_GIVEN RECORDS:_
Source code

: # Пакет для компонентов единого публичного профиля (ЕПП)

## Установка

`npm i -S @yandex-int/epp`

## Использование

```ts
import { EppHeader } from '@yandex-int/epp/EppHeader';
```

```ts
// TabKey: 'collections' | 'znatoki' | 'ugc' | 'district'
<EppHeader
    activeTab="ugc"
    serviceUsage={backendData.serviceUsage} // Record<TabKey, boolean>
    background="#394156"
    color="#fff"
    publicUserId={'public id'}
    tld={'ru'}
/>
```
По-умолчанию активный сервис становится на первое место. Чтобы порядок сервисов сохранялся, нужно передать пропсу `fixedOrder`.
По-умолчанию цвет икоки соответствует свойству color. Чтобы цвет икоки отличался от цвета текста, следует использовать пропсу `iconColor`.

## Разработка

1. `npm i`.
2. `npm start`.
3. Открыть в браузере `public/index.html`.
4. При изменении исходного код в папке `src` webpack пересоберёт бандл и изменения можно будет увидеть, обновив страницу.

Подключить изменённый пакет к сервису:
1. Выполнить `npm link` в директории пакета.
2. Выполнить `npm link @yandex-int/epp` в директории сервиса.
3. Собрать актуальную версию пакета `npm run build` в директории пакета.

_TASK INSTRUCTIONS:_ Set down exactly the lines above, from the one containing "## Разработка" to the final line of the material, with both ends kept and no other lines.

_SOLUTION FOR THIS PROBLEM:_
## Разработка

1. `npm i`.
2. `npm start`.
3. Открыть в браузере `public/index.html`.
4. При изменении исходного код в папке `src` webpack пересоберёт бандл и изменения можно будет увидеть, обновив страницу.

Подключить изменённый пакет к сервису:
1. Выполнить `npm link` в директории пакета.
2. Выполнить `npm link @yandex-int/epp` в директории сервиса.
3. Собрать актуальную версию пакета `npm run build` в директории пакета.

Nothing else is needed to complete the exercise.